Le 7 janvier dernier, Hortense Archambault, Jean-Denis Combrexelle et Jean-Patrick Gille ont remis au premier ministre français leur rapport « Bâtir un cadre stabilisé et sécurisé pour les intermittents du spectacle ». Economiste, chargé en 2004-2005 d’une mission sur le financement de l’emploi dans le secteur du spectacle vivant, du cinéma et de l’audiovisuel, Jean-Paul Guillot, qui préside par ailleurs l’association Réalités du Dialogue Social, a participé au groupe d’experts qui a travaillé sur les éléments de cadrage du secteur et le chiffrage des propositions des acteurs. Il répond aux questions de Metis.

 

Kawe CalypsoLe rapport de la mission sur l’intermittence dans le spectacle est loin d’être le premier : qu’est-ce qui fait sa spécificité et qu’apporte-t-il de neuf au débat et à la prise de décision ?

Ce rapport fait suite à une large concertation avec tous les acteurs du secteur, les acteurs de la négociation interprofessionnelle sur l’assurance chômage, les services de l’Etat, les collectivités territoriales.
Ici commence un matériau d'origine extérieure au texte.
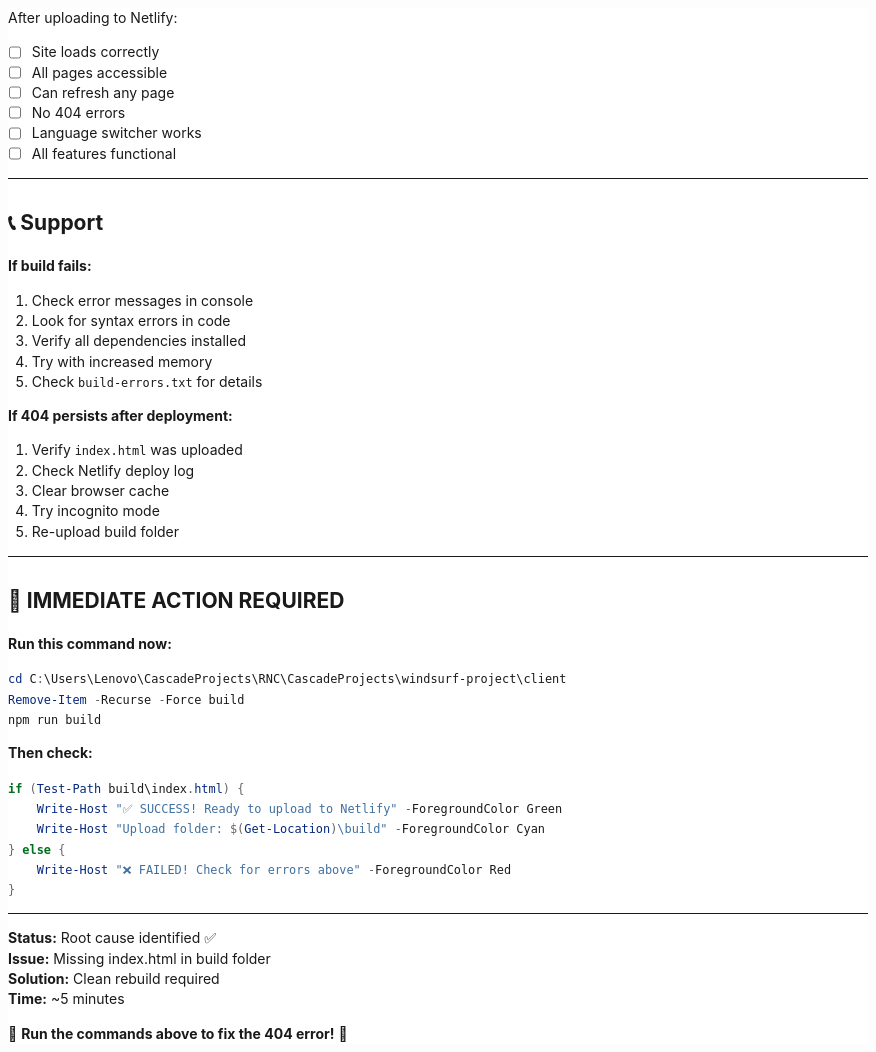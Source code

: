 After uploading to Netlify:

- [ ] Site loads correctly
- [ ] All pages accessible
- [ ] Can refresh any page
- [ ] No 404 errors
- [ ] Language switcher works
- [ ] All features functional

---

## 📞 Support

**If build fails:**
1. Check error messages in console
2. Look for syntax errors in code
3. Verify all dependencies installed
4. Try with increased memory
5. Check `build-errors.txt` for details

**If 404 persists after deployment:**
1. Verify `index.html` was uploaded
2. Check Netlify deploy log
3. Clear browser cache
4. Try incognito mode
5. Re-upload build folder

---

## 🎯 IMMEDIATE ACTION REQUIRED

**Run this command now:**

```powershell
cd C:\Users\Lenovo\CascadeProjects\RNC\CascadeProjects\windsurf-project\client
Remove-Item -Recurse -Force build
npm run build
```

**Then check:**

```powershell
if (Test-Path build\index.html) {
    Write-Host "✅ SUCCESS! Ready to upload to Netlify" -ForegroundColor Green
    Write-Host "Upload folder: $(Get-Location)\build" -ForegroundColor Cyan
} else {
    Write-Host "❌ FAILED! Check for errors above" -ForegroundColor Red
}
```

---

**Status:** Root cause identified ✅  
**Issue:** Missing index.html in build folder  
**Solution:** Clean rebuild required  
**Time:** ~5 minutes  

🔧 **Run the commands above to fix the 404 error!** 🔧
Ses auteurs considèrent que leurs travaux ne constituent qu’une « étape pour créer les bases d’un dialogue apaisé et plus fructueux ». La concertation, très bien menée, a permis :

– de mettre en évidence la nécessité de poursuivre les efforts engagés depuis le milieu des années 2000 pour la structuration du secteur et un encadrement renforcé du CCDU (Contrat à Durée Déterminée d’Usage),

– d’identifier clairement les responsabilités respectives de chaque acteur : Etat, interprofession, l’interbranche et les 9 branches professionnelles du secteur, les organismes gestionnaires et l’ensemble des salariés et employeurs du secteur,

– de confirmer un large accord sur le fait que le rôle de l’UNEDIC est d’apporter un revenu de remplacement et non un revenu de complément et que la formule d’indemnisation adoptée en 2006 pour encourager la déclaration des temps de travail et des rémunérations allait dans le bon sens,

– d’évaluer les effets mécaniques des propositions d’évolution des règles d’indemnisation que certaines organisations ont proposé comme alternatives à l’accord actuel; les travaux de chiffrage effectués par les services de l’Unedic et validé par le « groupe d’experts » ont permis de mettre en évidence que l’impact « mécanique » de certaines mesures – qui font encore débat- comme le retour à une date anniversaire ou des plafonnements plus stricts que dans le régime général pouvait permettre des améliorations pour les professionnels les plus fragiles comme pour les comptes de l’Unedic; il reste toutefois à évaluer les « effets de pratiques » dans le même esprit de partage des faits et des opinions que la mission a su créer.

 

Le rapport parle d’une nouvelle méthode de dialogue social : qu’entendez-vous qu’entendent ses auteurs par là ?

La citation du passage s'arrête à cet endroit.